I’ve been wondering lately why it is that some people seem able to put themselves in the place of others—understanding why they do what they do, understanding how they feel or why they are in pain—and others can’t seem to step outside their own experience to see another view.
To see a situation through the eyes of another is a profound step. Is it a skill? Can it be learned—and taught?
Specifically, I wonder what I as a parent can do to make sure that my children have the quality of empathy, understanding and sharing the feelings of another, particularly when they are adults making decisions that will have long-term consequences for the world in which they and their own children will live.
Research on Children and Empathy
There is plenty of research available on children and empathy. The pathways to empathic children and adults are fairly clear. A child learns to recognize the feelings of others by learning to recognize her or his own feelings.
When the New York Times published an article last week about nurturing empathy in children, a Psychology Today writer who has recently co-authored a book on empathy made a very important point: children learn empathy when their own needs are met not when they suffer. This is important because the emphasis is on the need for security in order for the child to be able to extend awareness to others. I child doesn’t learn empathy by making it through hard times but by feeling safe enough to think beyond self.
The Practical Keys to Teaching Environmental Empathy
Empathy can be learned and taught in some way at any age. Keep in mind as a parent of young children, though, that from 3-7 years old is the key time to help children make connections that encourage their empathy.
The Baby Center offers practical advice on teaching empathy.
- Help the child name her feelings.
- Encourage the child to talk about his own and others’ feelings.
- Teach the child to recognize nonverbal cues.
- And my suggestion: use nonviolent communication and positive discipline.
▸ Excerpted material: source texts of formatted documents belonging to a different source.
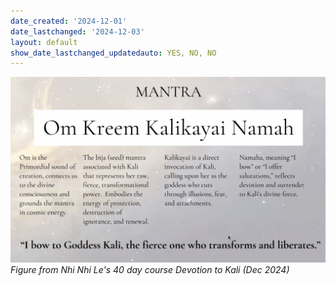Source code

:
 ```yaml
---
date_created: '2024-12-01'
date_lastchanged: '2024-12-03'
layout: default
show_date_lastchanged_updatedauto: YES, NO, NO
---
```




![](media/cleanshot_2024-12-01-at-16-30-51@2x.png)
*Figure from Nhi Nhi Le's 40 day course Devotion to Kali (Dec 2024)*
Make a conscious effort to engage your child in global issues of sustainability in a way that is developmentally appropriate. Help them to understand not only the feelings of those people they know face to face but the feelings and experiences of children and others around the world. The more they connect with the global consequences experienced by others, the more likely they will continue to develop that skill of empathy as a policy-making, action-taking adult.
Resources
- Tom Berryman, “Looking at Children’s Relationships With Nature From a Developmental Perspective: Towards an Appropriate Curriculum.” In P.J. Fontes & M. Gomes, Environmental Education and the Contemporary World, Proceedings of the International Congress Environmental Education and the Contemporary World. 19-20 October 2000. Lisbon: Instituto de Inovaçao Educacional.
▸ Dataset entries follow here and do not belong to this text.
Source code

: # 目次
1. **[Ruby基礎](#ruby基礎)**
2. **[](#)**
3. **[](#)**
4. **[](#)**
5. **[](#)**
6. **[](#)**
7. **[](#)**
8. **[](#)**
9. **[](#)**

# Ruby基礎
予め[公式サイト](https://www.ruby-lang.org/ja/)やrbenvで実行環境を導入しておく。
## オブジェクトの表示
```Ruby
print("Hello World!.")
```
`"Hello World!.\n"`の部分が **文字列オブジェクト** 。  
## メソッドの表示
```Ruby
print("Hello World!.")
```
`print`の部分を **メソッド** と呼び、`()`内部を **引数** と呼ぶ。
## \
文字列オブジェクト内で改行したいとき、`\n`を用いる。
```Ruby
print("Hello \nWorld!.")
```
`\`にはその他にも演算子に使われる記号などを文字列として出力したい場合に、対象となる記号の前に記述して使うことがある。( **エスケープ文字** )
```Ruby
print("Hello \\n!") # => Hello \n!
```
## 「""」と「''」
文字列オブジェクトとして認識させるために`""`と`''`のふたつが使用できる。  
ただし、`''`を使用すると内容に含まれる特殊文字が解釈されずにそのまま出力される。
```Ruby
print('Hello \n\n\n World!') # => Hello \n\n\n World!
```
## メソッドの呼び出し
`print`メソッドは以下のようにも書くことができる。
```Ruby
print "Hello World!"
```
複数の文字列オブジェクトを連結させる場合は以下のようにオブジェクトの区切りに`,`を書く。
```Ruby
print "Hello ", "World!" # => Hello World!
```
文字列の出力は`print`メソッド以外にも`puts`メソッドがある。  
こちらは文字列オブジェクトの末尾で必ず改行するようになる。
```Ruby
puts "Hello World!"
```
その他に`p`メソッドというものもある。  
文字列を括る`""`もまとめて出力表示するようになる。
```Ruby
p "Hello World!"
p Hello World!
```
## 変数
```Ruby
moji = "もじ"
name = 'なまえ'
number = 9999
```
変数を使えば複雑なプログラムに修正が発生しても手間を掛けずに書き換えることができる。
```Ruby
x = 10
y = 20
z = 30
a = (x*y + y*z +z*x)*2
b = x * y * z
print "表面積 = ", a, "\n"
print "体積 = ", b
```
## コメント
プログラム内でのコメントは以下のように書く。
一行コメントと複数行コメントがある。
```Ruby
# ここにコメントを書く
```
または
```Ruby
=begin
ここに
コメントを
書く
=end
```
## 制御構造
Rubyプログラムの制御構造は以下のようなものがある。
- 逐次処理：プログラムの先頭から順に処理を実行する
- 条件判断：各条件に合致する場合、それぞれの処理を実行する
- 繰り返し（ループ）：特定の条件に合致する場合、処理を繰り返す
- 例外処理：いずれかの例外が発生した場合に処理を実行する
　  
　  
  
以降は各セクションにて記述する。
- Louise Chawla, “Growing Up Green: Becoming an Agent of Care for the Natural World,” Div. 34 (Population and Environment), APA Annual Convention in Boston, Aug. 14-17, 2008. “[A] theoretical framework for understanding the developmental paths in childhood and adolescence to lives of active care for the natural world.”
- The Children and Nature Network Community Action Guide: Building the Children & Nature Movement from the Ground Up, 2008.
- Children and Nature Focus of Developmental Journal, Journal of the Developmental Processes, January 02, 2010.
- Facing the Future. Curriculum on global sustainability issues.
- Randy White, “Young Children’s Relationship with Nature: Its Importance to Children’s Development & the Earth’s Future,” White Hutchinson Leisure & Learning Group, 2004.
Image © Anke Van Wyk | Dreamstime.com
I just wanted to add a link to the Canadian-born program Roots of Empathy:
http://www.rootsofempathy.org
This program is designed for children in kindergarten up to grade 8. Children learn about caring for an infant – someone that we have to have empathy for in order to meet his or her needs – and in doing so become more capable of reflecting on their own emotions. It is an award winning program and has expanded across the world!